Chapter 463,882 wordsPublic domain

On the suspicion of an abdominal form of local tetanus, chloral was given; but the condition grew worse. The sudden contractions spread from the waist to the feet, from November 20 onward, and were felt by the patient as electric shocks. The arms were not affected. Trouble with breathing supervened on the night of December 3. Sometimes there were respiratory pauses for as long as 15 seconds, followed by a slight polypnea. December 6 the man presented an intense contracture of the lower part of the trunk. The slightly retracted abdominal wall was of marbly hardness, but quite painless. Analgesic muscular rigidity took the place of the former crises of pain. The dorsolumbar contracture was so marked as to make an appreciable hollow in the back. The patient could pick up an object from the ground only by flexing his knees to the maximum, as the trunk could not be flexed. There was a very slight trismus, but he could open his mouth, drink, eat and talk without difficulty. There was no trace of neck stiffness or of Kernig’s sign. The tendon reflexes, normal in the arms, were exaggerated in the lower extremities, especially on the left (wounded) side. The skin reflexes were also more marked on the left side, especially the reflex of the tensor of the fascia lata. There was no longer any evidence of suppuration of the wound of the left thigh, which had been dried up for a fortnight. The pulse was somewhat exaggerated (92) and there was a general hyperidrosis, especially of the face.

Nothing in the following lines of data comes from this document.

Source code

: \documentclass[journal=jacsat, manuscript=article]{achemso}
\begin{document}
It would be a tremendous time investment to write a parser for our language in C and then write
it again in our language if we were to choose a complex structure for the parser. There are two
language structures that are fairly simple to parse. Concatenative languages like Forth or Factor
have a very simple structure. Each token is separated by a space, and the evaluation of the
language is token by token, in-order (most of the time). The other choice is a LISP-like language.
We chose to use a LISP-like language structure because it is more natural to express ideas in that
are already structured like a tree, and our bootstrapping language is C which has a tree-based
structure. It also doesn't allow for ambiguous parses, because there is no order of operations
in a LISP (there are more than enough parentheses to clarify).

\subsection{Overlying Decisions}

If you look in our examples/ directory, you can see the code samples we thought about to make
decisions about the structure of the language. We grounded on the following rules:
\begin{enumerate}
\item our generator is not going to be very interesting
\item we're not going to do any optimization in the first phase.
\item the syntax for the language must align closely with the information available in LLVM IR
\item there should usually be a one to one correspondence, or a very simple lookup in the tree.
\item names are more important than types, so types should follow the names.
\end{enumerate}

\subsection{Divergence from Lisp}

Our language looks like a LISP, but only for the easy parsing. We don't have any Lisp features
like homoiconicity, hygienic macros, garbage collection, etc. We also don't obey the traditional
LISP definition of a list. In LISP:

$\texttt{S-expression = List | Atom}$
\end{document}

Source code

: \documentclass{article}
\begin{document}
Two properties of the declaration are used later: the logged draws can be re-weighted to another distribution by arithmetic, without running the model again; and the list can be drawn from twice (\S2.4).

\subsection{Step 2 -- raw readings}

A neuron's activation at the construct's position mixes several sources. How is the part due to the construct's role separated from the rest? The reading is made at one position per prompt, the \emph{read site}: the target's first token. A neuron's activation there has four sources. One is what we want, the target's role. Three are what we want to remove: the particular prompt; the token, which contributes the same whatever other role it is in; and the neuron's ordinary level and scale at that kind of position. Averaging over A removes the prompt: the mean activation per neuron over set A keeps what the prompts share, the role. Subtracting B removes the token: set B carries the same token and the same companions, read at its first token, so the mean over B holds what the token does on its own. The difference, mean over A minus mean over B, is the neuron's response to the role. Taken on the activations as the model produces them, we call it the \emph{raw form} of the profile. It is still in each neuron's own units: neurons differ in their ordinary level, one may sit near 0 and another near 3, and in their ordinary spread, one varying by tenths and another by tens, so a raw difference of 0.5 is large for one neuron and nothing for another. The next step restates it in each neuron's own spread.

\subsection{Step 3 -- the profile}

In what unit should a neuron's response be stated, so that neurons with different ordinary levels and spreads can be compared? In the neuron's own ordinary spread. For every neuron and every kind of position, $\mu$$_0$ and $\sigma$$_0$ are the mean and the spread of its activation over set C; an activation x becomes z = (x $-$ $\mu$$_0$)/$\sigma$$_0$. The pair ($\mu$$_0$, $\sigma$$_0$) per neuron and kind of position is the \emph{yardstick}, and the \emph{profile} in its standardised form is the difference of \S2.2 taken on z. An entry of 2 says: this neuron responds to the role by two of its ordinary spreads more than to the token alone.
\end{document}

Forty c.c. antitetanic serum were given without reaction, and 4 grams of chloral; five days later, 30 c.c. more serum. After ten days the abdomen remained hard, though there was a trifling improvement of the lumbar contracture. There were no longer any spasmodic crises or respiratory disturbances. There was a slight serous exudation from the wound. X-ray showed a small shell fragment 6 cm. below the orifice of the wound.

The third injection was given December 27 to prevent mobilization of the bacilli at operation, and on the 28th, the projectile was removed under local anesthesia from a small, walled-off, old pus pocket, from which were cultivated bacillus perfringens and other organisms.

December 31 a distinct improvement set in and January 13 there was little or no trace of previous disease, except that testing the plantar cutaneous reflex on the left side produced an exaggerated contraction of the tensor of the fascia lata. February 15 he was reëxamined and found quite normal.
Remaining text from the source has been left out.